If your fields are separated by double colons, you cannot use the sep argument of read.delim, which has to be only one character. If you already do some preprocessing outside R, it is easier to do it there (e.g., in Perl, it would just be s/::/\t/g), but you can also do it in R: read the file as a single column, split the strings, and concatenate the result.

d <- read.delim("a")
d <- as.character( d[,1] )   # vector of strings
d <- strsplit( d, "::" )     # List of vectors of strings of characters
d <- lapply( d, as.numeric ) # List of vectors of numbers
d <- do.call( rbind, d )     # Matrix
d <- as.data.frame( d )
colnames( d ) <- c( "user", "movie", "rating", "timestamp" )
Vincent Zoonekynd
  • 31,893
  • 5
  • 69
  • 78
  • this almost works! just one minor problem, the separators on my file are double colons "::" but it seems R complains about them. Is there a way around this or will I have to just perform a simple replacement in the file? – Dan Q Jan 17 '12 at 06:39
  • @DanQ: I have updated the answer to deal with your file format. – Vincent Zoonekynd Jan 17 '12 at 06:58
  • 1
    Since the matrix will likely be very sparse, have a look at the various packages for dealing with spare matrixes. – Has QUIT--Anony-Mousse Jan 17 '12 at 07:27
  • My main reason for constructing this matrix is to perform k-means clustering over the row vectors, using the R implementation. – Dan Q Jan 17 '12 at 16:03
  • I second @Anony-Mousse's recommendation. Dealing with sparse data any other way is not how it's usually done (i.e. it's naive to waste space representing sparse data in a dense matrix). – Iterator Jan 19 '12 at 12:47
  • 1
    However, AFAICT k-means in R only works with dense matrixes. So you might need another k-means implementation, too. (But k-means is old crap anyway, and you might want to do spherical k-means or something here, too) – Has QUIT--Anony-Mousse Jan 19 '12 at 15:20
  • @Anony-Mousse Quite true - if one can't find a k-means that works with sparse matrices in R, then it should be written anew or just ignored. It is only worthwhile as an old method. In any case, one can store the sparse data "correctly" and then convert to a "full" matrix on demand. – Iterator Jan 20 '12 at 12:42
0

From the web site pointed to in a previous question, it appears that you want to represent

> print(object.size(integer(10000 * 72000)), units="Mb")
2746.6 Mb

which should be 'easy' with 8 GB you reference in another question. Also, the total length is less than the maximum vector length in R, so that should be ok too. But see the end of the response for an important caveat!

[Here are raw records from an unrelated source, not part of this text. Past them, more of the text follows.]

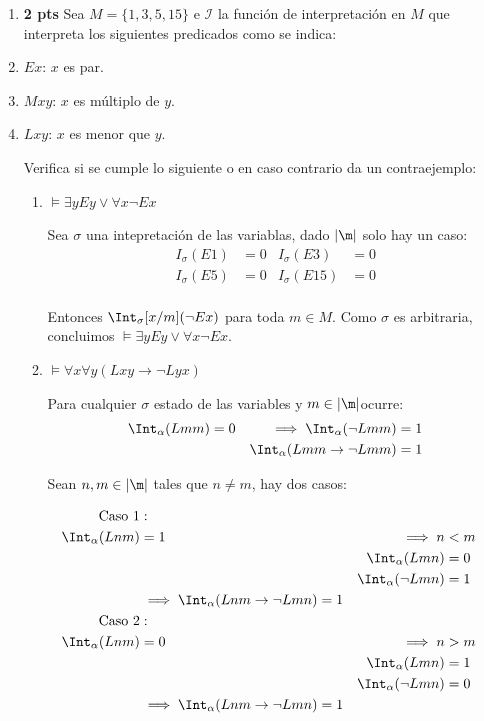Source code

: \documentclass[11pt,letterpaper]{article}
\begin{document}
\begin{enumerate}
  \bigskip
\item {\bf 2 pts} Sea $M=\{1,3,5,15\}$ e $\mathcal{I}$ la función de interpretación en $M$ que interpreta los siguientes predicados como se indica:
  \bi 
\item $Ex$: $x$ es par.
\item $Mxy$: $x$ es múltiplo de $y$.
\item $Lxy$: $x$ es menor que $y$.
  \ei

  Verifica si se cumple lo siguiente o en caso contrario da un contraejemplo:

  \begin{enumerate}
  \item $\models\exists y Ey\lor\forall x\lnot Ex$

    Sea $\sigma$ una intepretación de las variablas, dado $|\m|$ solo hay
    un caso:
    \begin{align*}
      I_\sigma(E1) &= 0 & I_\sigma(E3) &= 0 \\
      I_\sigma(E5) &= 0 & I_\sigma(E15) &= 0 \\
    \end{align*}

    Entonces $\Int_\sigma[x/m](\neg Ex)$ para toda $m\in M$. Como $\sigma$ es
    arbitraria, concluimos $\models\exists y Ey\lor\forall x\lnot Ex$.

  \item $\models\forall x\forall y(Lxy\to\lnot Lyx)$

    Para cualquier $\sigma$ estado de las variables y $m\in|\m|$ocurre:
    \begin{align*}
      \Int_\alpha(Lmm) &= 0 &\implies \Int_\alpha(\neg Lmm) &= 1\\
      & & \Int_\alpha(Lmm\to\lnot Lmm) &= 1
    \end{align*}

    Sean $n,m\in|\m|$ tales que $n \neq m$, hay dos casos:
    
    \begin{align*}
      \text{Caso }1&:\\
      \Int_\alpha(Lnm) &= 1 & \implies n &< m\\
      & & \Int_\alpha(Lmn) &= 0\\
      & & \Int_\alpha(\neg Lmn) &= 1\\
      &\implies \Int_\alpha(Lnm \rightarrow \neg Lmn) = 1\\
      \text{Caso }2&:\\
      \Int_\alpha(Lnm) &= 0 & \implies n &> m\\
      & & \Int_\alpha(Lmn) &= 1\\
      & & \Int_\alpha(\neg Lmn) &= 0\\
      &\implies \Int_\alpha(Lnm \rightarrow \neg Lmn) = 1
    \end{align*}


\end{enumerate}
\end{enumerate}
\end{document}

I created, outside R, a tab-delimited version of the data file. I then read in the information I was interested in

what <- list(User=integer(), Film=integer(), Rating=numeric(), NULL)
x <- scan(fl, what)

the 'NULL' drops the unused timestamp data. The 'User' and 'Film' entries are not sequential, and numeric() on my platform take up twice as much memory as integer(), so I converted User and Film to factor, and Rating to integer() by doubling (original scores are 1 to 5 in increments of 1/2).

x <- list(User=factor(x$User), Film=factor(x$Film),
          Rating=as.integer(2 * x$Rating))

I then allocated the matrix

ratings <- matrix(NA_integer_ ,
                 nrow=length(levels(x$User)),
                 ncol=length(levels(x$Film)),
                 dimnames=list(levels(x$User), levels(x$Film)))

and use the fact that a two-column matrix can be used to index another matrix

ratings[cbind(x$User, x$Film)] <- x$Rating

This is the step where memory use is maximum. I'd then remove unneeded variable

rm(x)

The gc() function tells me how much memory I've used...

> gc()
            used   (Mb) gc trigger   (Mb)  max used   (Mb)
Ncells    140609    7.6     407500   21.8    350000   18.7
Vcells 373177663 2847.2  450519582 3437.2 408329775 3115.4

... a little over 3 Gb, so that's good.

Having done that, you'll now run in to serious problems. kmeans (from your response to questions on an earlier earlier answer) will not work with missing values

> m = matrix(rnorm(100), 5)
> m[1,1]=NA
> kmeans(m, 2)
Error in do_one(nmeth) : NA/NaN/Inf in foreign function call (arg 1)

and as a very rough rule of thumb I'd expect ready-made R solutions to requires 3-5 times as much memory as the starting data size. Have you worked through your analysis with a smaller data set?

Community
  • 1
  • 1
Martin Morgan
  • 45,935
  • 7
  • 84
  • 112
  • the dcast function allows one to choose a filler value (I chose 0) so that solves the missing values. However, you are right, I am concerned about how much memory the vectors will take up, as well as the necessary memory to execute k-means over them...I don't know if 8GB will be enough. (I was able to process the 1M data set from grouplens though) – Dan Q Jan 20 '12 at 09:00
0

Quite simply, you can represent it as a sparse matrix, using sparseMatrix from the Matrix package.

Just create a 3 column coordinate object list, i.e. in the form (i, j, value), say in a data.frame named myDF. Then, execute mySparseMat <- sparseMatrix(i = myDF$i, j = myDF$j, x = myDF$x, dims = c(numRows, numCols) - you need to decide the number of rows and columns, else the maximum indices will be used to decide the size of the matrix.

It's just that simple. Storing sparse data in a dense matrix is inappropriate, if not grotesque.

Iterator
  • 20,250
  • 12
  • 75
  • 111